Spiel mir das Lied vom Tod

Wien, 15.12.2020

Vorwort

Abermals ein Blick in meine frühe Jugend. In eine Zeit ohne Mobiltelefon, Internet, hunderte Fernsehsender oder Streamingdienste. Kontakte knüpfte ich damals hauptsächlich in der Schule. Musik hörte ich vorwiegend mithilfe des Radios, Musikkassetten und Schallplatten.

Akustische und olfaktorische Eindrücke bleiben besonders tief verankert in unserem Gehirn und lassen uns die Bilder aus unserem Vorleben ziemlich detailliert aufblitzen. Vielleicht dient die Vergangenheit dazu, die Gegenwart besser zu begreifen und die Zukunft wissender zu gestalten.
Der Tod ist uns dieses Jahr besonders nahegekommen. Präsenter als je zuvor. Täglich werden uns die Zahlen der Menschen mitgeteilt, die an Covid  verstorben sind. Memento mori (Sei dir der Sterblichkeit bewusst). Ins alltägliche Bewusstsein gerückt. Tod kann grausam sein, Tod kann eine Erlösung sein. Umso älter man wird, desto näher kommt man ihn.

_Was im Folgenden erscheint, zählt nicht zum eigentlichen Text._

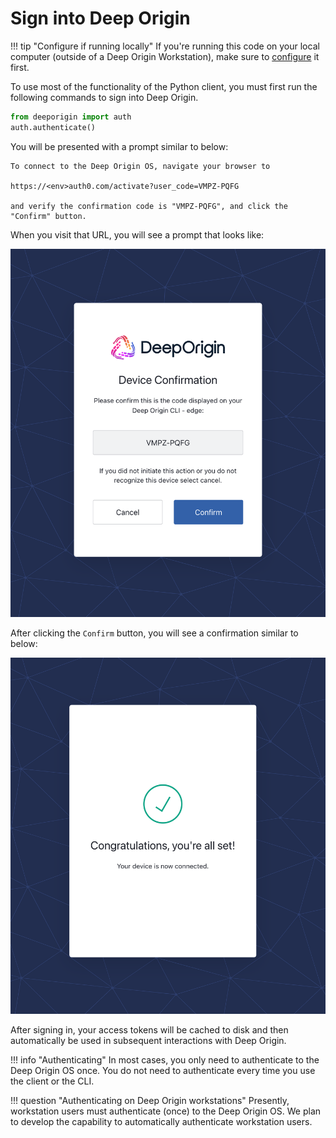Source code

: # Sign into Deep Origin

!!! tip "Configure if running locally"
    If you're running this code on your local computer (outside of a Deep Origin Workstation), make sure to [configure](../configure.md#on-your-local-computer) it first.

To use most of the functionality of the Python client, you must first run the following commands to sign into Deep Origin.





```python
from deeporigin import auth
auth.authenticate()
```

You will be presented with a prompt similar to below:

```shell
To connect to the Deep Origin OS, navigate your browser to 

https://<env>auth0.com/activate?user_code=VMPZ-PQFG

and verify the confirmation code is "VMPZ-PQFG", and click the "Confirm" button.
```

When you visit that URL, you will see a prompt that looks like:

![](../images/auth-code.png)

After clicking the `Confirm` button, you will see a confirmation similar to below:

![](../images/auth-confirm.png)

After signing in, your access tokens will be cached to disk and then automatically
be used in subsequent interactions with Deep Origin.

!!! info "Authenticating"
    In most cases, you only need to authenticate to the Deep Origin OS once.
    You do not need to authenticate every time you use the client or the CLI.

!!! question "Authenticating on Deep Origin workstations"
    Presently, workstation users must authenticate (once) to the Deep Origin OS. We plan to develop the capability to automatically authenticate workstation users.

C´era una volta il West (1969) im Original. Der Western von Sergio Leone. Auch wenn man kein Fan dieser Art von Film ist, die Musik daraus kennt wohl Jeder. Die anschwellende Mundharmonika, welche das staubige Drama begleitet. Ennio Morricone (geb. 1928) aus Rom konnte nicht ahnen, dass diese Melodie auch einem Mädchen im zarten Alter von 13 Jahren, Angst und Schrecken einjagen würde.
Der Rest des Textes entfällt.